Our review of an order overruling preliminary objections seeking to compel arbitration "is limited to determining whether the trial court's findings are supported by substantial evidence and whether the trial court abused its discretion in denying the petition." Callan v. Oxford Land Dev., Inc., 858 A.2d 1229, 1233 (Pa.Super. 2004). In making this determination, we consider the following principles:

(1) arbitration agreements are to be strictly construed and not extended by implication; and (2) when parties have agreed to arbitrate in a clear and unmistakable manner, every reasonable effort should be made to favor the agreement unless it may be said with positive assurance that the arbitration clause involved is not susceptible to an interpretation that covers the asserted dispute.
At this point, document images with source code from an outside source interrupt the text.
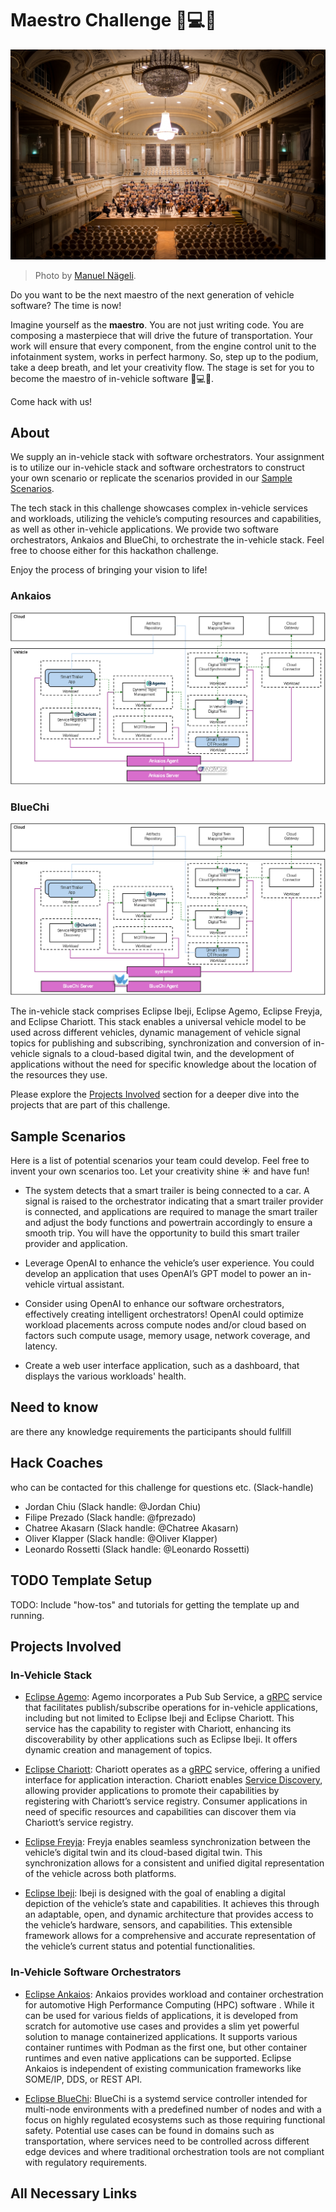 # Maestro Challenge 🚗💻🎶

![Maestro](docs/diagrams//orchestra_picture.jpg)
>Photo by <a href="https://unsplash.com/@gwundrig?utm_content=creditCopyText&utm_medium=referral&utm_source=unsplash">Manuel Nägeli</a>.

Do you want to be the next maestro of the next generation of vehicle software? The time is now!

Imagine yourself as the **maestro**. You are not just writing code. You are composing a masterpiece that will drive the future of transportation. Your work will ensure that every component, from the engine control unit to the infotainment system, works in perfect harmony. So, step up to the podium, take a deep breath, and let your creativity flow. The stage is set for you to become the maestro of in-vehicle software 🚗💻🎶.

Come hack with us!

## About

We supply an in-vehicle stack with software orchestrators. Your assignment is to utilize our in-vehicle stack and software orchestrators to construct your own scenario or replicate the scenarios provided in our [Sample Scenarios](#sample-scenarios).

The tech stack in this challenge showcases complex in-vehicle services and workloads, utilizing the vehicle’s computing resources and capabilities, as well as other in-vehicle applications. We provide two software orchestrators, Ankaios and BlueChi, to orchestrate the in-vehicle stack. Feel free to choose either for this hackathon challenge.

Enjoy the process of bringing your vision to life!

### Ankaios
![Ankaios](docs/diagrams/ankaios.png)

### BlueChi
![BlueChi](docs/diagrams/bluechi.png)

The in-vehicle stack comprises Eclipse Ibeji, Eclipse Agemo, Eclipse Freyja, and Eclipse Chariott. This stack enables a universal vehicle model to be used across different vehicles, dynamic management of vehicle signal topics for publishing and subscribing, synchronization and conversion of in-vehicle signals to a cloud-based digital twin, and the development of applications without the need for specific knowledge about the location of the resources they use.

Please explore the [Projects Involved](#projects-involved) section for a deeper dive into the projects that are part of this challenge.

## Sample Scenarios

Here is a list of potential scenarios your team could develop. Feel free to invent your own scenarios too. Let your creativity shine ☀️ and have fun!

- The system detects that a smart trailer is being connected to a car. A signal is raised to the orchestrator indicating that a smart trailer provider is connected, and applications are required to manage the smart trailer and adjust the body functions and powertrain accordingly to ensure a smooth trip. You will have the opportunity to build this smart trailer provider and application.

- Leverage OpenAI to enhance the vehicle’s user experience. You could develop an application that uses OpenAI’s GPT model to power an in-vehicle virtual assistant.

- Consider using OpenAI to enhance our software orchestrators, effectively creating intelligent orchestrators! OpenAI could optimize workload placements across compute nodes and/or cloud based on factors such compute usage, memory usage, network coverage, and latency.

- Create a web user interface application, such as a dashboard, that displays the various workloads' health.

## Need to know
are there any knowledge requirements the participants should fullfill

## Hack Coaches
who can be contacted for this challenge for questions etc. (Slack-handle)

- Jordan Chiu (Slack handle: @Jordan Chiu)
- Filipe Prezado (Slack handle: @fprezado)
- Chatree Akasarn (Slack handle: @Chatree Akasarn)
- Oliver Klapper (Slack handle: @Oliver Klapper)
- Leonardo Rossetti (Slack handle: @Leonardo Rossetti)

## TODO Template Setup
TODO: Include "how-tos" and tutorials for getting the template up and running.

## Projects Involved

### In-Vehicle Stack
- [Eclipse Agemo](https://github.com/eclipse-chariott/Agemo): Agemo incorporates a Pub Sub Service, a [gRPC](https://grpc.io/docs/what-is-grpc/introduction/) service that facilitates publish/subscribe operations for in-vehicle applications, including but not limited to Eclipse Ibeji and Eclipse Chariott. This service has the capability to register with Chariott, enhancing its discoverability by other applications such as Eclipse Ibeji. It offers dynamic creation and management of topics.

- [Eclipse Chariott](https://github.com/eclipse-chariott/chariott): Chariott operates as a [gRPC](https://grpc.io/docs/what-is-grpc/introduction/) service, offering a unified interface for application interaction. Chariott enables [Service Discovery](https://github.com/eclipse-chariott/chariott/blob/main/service_discovery/README.md), allowing provider applications to promote their capabilities by registering with Chariott’s service registry. Consumer applications in need of specific resources and capabilities can discover them via Chariott’s service registry.

- [Eclipse Freyja](https://github.com/eclipse-ibeji/freyja/): Freyja enables seamless synchronization between the vehicle’s digital twin and its cloud-based digital twin. This synchronization allows for a consistent and unified digital representation of the vehicle across both platforms.

- [Eclipse Ibeji](https://github.com/eclipse-ibeji/ibeji): Ibeji is designed with the goal of enabling a digital depiction of the vehicle’s state and capabilities. It achieves this through an adaptable, open, and dynamic architecture that provides access to the vehicle’s hardware, sensors, and capabilities. This extensible framework allows for a comprehensive and accurate representation of the vehicle’s current status and potential functionalities.


### In-Vehicle Software Orchestrators
- [Eclipse Ankaios](https://eclipse-ankaios.github.io/ankaios): Ankaios provides workload and container orchestration for automotive High Performance Computing (HPC) software . While it can be used for various fields of applications, it is developed from scratch for automotive use cases and provides a slim yet powerful solution to manage containerized applications. It supports various container runtimes with Podman as the first one, but other container runtimes and even native applications can be supported. Eclipse Ankaios is independent of existing communication frameworks like SOME/IP, DDS, or REST API.

- [Eclipse BlueChi](https://github.com/containers/bluechi): BlueChi is a systemd service controller intended for multi-node environments with a predefined number of nodes and with a focus on highly regulated ecosystems such as those requiring functional safety. Potential use cases can be found in domains such as transportation, where services need to be controlled across different edge devices and where traditional orchestration tools are not compliant with regulatory requirements.

## All Necessary Links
Id. (quoting Highmark Inc. v. Hospital Serv. Ass'n of Northeastern Pa., 785 A.2d 93, 98 (Pa.Super. 2001) ). Whether a dispute is within the scope of an arbitration agreement is a question of law for which our scope of review is plenary. Provenzano v. Ohio Valley Gen. Hosp., 121 A.3d 1085, 1095 (Pa.Super. 2015).

Pennsylvania courts apply the liberal policy favoring arbitration agreements embodied in the FAA. See id. As our Supreme Court recently emphasized, courts are "obligat[ed] to consider questions of arbitrability with a ‘healthy regard for the federal policy favoring arbitration.’ " Taylor v. Extendicare Health Facilities, Inc., ––– Pa. ––––, 147 A.3d 490, 509 (2016) (quoting Moses H. Cone Mem'l Hosp. v. Mercury Constr. Corp., 460 U.S. 1, 20, 103 S.Ct. 927, 74 L.Ed.2d 765 (1983) ), cert. denied , ––– U.S. ––––, 137 S.Ct. 1375, 197 L.Ed.2d 555 (2017). "[T]he FAA binds state courts to compel arbitration of claims subject to an arbitration agreement." Id. (citing 9 U.S.C. § 2 ).3 "This directive is mandatory, requiring parties to proceed to arbitration on issues subject to a valid arbitration agreement, even if a state law would otherwise exclude it from arbitration." Id. "The only exception to a state's obligation to enforce an arbitration agreement is provided by the savings clause, which permits the application of generally applicable state contract law defenses such as fraud, duress, or unconscionability, to determine whether a valid contract exists." Id. ; see also Kindred Nursing Ctrs. Ltd. P'ship v. Clark, ––– U.S. ––––, 137 S.Ct. 1421, 1426, 197 L.Ed.2d 806 (2017) (stating that court may invalidate arbitration agreement only "based on ‘generally applicable contract...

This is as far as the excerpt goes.